32 jours auparavant

Nous décidâmes de ne pas parler à Lucas de l’état de maman tout de suite et prétextâmes une grande fatigue pour expliquer la raison de son isolement dans la suite parentale. Mais mon petit frère était loin d’être idiot, nous savions que le subterfuge ne durerait pas bien longtemps.

Durant les cinq jours qui suivirent papa s’enferma avec elle afin de veiller à ce qu’elle ne se blesse pas et même s’il ne m’en dit rien, je compris que les périodes de lucidité de ma mère était de moins en moins fréquentes. Bientôt, elle ne nous reconnaîtrait plus. Je savais que si nous devions lui dire adieu, c’était maintenant ou jamais. C’est ce résonnement qui convaincu finalement papa, au matin du sixième jour, d’expliquer la situation à Lucas. Il accepta de me laisser de garde auprès de ma mère tandis qu’il s’attelait à la tâche, qu’il avait catégoriquement refusé de me déléguer.
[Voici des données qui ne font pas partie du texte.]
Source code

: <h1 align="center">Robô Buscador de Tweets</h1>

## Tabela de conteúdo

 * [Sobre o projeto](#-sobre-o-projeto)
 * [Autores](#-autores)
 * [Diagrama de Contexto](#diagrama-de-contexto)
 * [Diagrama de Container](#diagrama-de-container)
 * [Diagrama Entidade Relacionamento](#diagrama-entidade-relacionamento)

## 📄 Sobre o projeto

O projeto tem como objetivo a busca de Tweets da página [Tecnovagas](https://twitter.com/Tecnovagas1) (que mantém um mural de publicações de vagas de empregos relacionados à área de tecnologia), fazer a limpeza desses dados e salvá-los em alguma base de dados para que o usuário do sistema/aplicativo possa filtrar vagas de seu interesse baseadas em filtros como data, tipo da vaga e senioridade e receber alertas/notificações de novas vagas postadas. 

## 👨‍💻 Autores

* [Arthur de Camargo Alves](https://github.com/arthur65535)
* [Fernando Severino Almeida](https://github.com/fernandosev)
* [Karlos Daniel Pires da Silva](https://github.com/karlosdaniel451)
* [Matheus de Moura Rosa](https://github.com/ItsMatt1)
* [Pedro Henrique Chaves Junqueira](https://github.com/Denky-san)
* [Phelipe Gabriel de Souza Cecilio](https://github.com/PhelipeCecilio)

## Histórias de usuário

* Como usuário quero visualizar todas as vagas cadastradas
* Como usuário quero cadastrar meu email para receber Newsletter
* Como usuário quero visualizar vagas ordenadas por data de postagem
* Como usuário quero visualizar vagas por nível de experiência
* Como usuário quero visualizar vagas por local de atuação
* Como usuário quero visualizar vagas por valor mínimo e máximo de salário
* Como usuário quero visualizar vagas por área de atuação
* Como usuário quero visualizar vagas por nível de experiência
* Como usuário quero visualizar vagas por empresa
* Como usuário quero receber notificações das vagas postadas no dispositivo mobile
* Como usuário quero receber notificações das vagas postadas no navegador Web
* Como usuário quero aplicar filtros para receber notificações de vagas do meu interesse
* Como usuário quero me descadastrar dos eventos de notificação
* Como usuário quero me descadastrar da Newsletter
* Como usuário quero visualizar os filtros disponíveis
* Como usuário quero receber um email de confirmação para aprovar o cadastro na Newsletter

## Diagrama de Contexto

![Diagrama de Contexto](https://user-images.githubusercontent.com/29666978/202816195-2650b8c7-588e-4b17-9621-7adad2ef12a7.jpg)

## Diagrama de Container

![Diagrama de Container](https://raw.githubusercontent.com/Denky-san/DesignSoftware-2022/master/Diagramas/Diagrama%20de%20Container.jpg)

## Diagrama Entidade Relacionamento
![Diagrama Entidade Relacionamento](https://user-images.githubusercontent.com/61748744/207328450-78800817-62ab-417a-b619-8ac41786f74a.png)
Je lui en fus reconnaissante lorsque, dix minutes après son départ, j’entendis les premiers cris de dénis couplés de sanglots déchirants qui venaient du couloir. Je fermai les yeux et serrai les dents pour retenir ma propre dévastation, tout en resserrant ma prise sur la main moite de ma mère qui se tordait dans ses draps, inconsciente et couverte de sueur, la respiration anormalement rapide. Une demie-heure plus tard, lorsque mon père reparu, il portait sur lui le poids de la peine de son fils en plus des nôtres. Il m’informa simplement que Lucas s’était assoupi, sans aucun doute à cause du choc émotionnel, puis nous retombâmes dans le silence. Je sus que plusieurs heures s’étaient écoulées depuis le début de notre veille lorsque je vis le soleil atteindre son zénith à travers les embrasures des volets en bois clos de la chambre. Je n’avais aucun appétit, mais j’informai néanmoins mon père que j’allai nous préparer à manger, consciente que nous allions avoir besoin de toutes nos forces pour ce qui allait suivre. C’était avec une grande réticence que je séparai la paume de ma mère de la mienne avant de quitter la pièce.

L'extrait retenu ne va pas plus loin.